Finance Minister Arun Jaitley has allayed the concerns over FDRI Bill, saying that the government will fully protect public deposits in financial institutions. The FRDI Bill proposes to create a framework for overseeing financial institutions such as banks, insurance companies, non-banking financial services (NBFC) companies and stock exchanges in case of insolvency. The FDRI Bill 2017, first introduced in the Lok Sabha in August this year, is currently undergoing scrutiny by a joint parliamentary committee. The 'Resolution Corporation', as proposed in the draft bill, would look after the process and prevent the banks from going bankrupt.
The finance minister said the government's plan of a massive Rs. 2.11 lakh crore capital infusion in banks was to strengthen banks and there was no question of any lender failing. If any such situation arises, the government will "fully protect" the deposits made by customers, the finance minister said, adding that "the government is very clear about it".
Mr Jaitley said rumours are being spread about the provisions of the bill. "The government has already clarified and said it is committed to strengthen PSU banks and financial institutions. About Rs. 2.11 lakh crore is being pumped in to strengthen the public sector banks."
At present, all deposits up to Rs. 1 lakh are protected under the Deposit Insurance and Credit Guarantee Corporation Act.
Last week, the finance ministry said that the FRDI Bill is depositor-friendly and provides more protection to them compared to existing provisions. The statement comes in the wake of "certain misgivings" that appeared in some reports about 'bail-in' provisions of the FDRI Bill. The provisions in the FRDI Bill do not modify current protections for depositors adversely at all, the ministry held, maintaining that these rather provide additional protections in a more transparent manner.
"The FRDI Bill is far more depositor friendly than many other jurisdictions, which provide for statutory bail-in, where consent of creditors or depositors is not required for bail-in," it added.

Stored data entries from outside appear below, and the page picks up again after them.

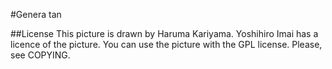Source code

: #Genera tan

##License
This picture is drawn by Haruma Kariyama.
Yoshihiro Imai has a licence of the picture.
You can use the picture with the GPL license.
Please, see COPYING.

"The FRDI Bill does not propose in any way to limit the scope of powers for the government to extend financing and resolution support to banks, including public sector banks. The government's implicit guarantee for public sector banks remains unaffected," it said.
The government further said that Indian banks have adequate capital and are also under prudent regulation and supervision to ensure safety and soundness as well as systemic stability. The existing laws ensure integrity, security and safety of the banking system.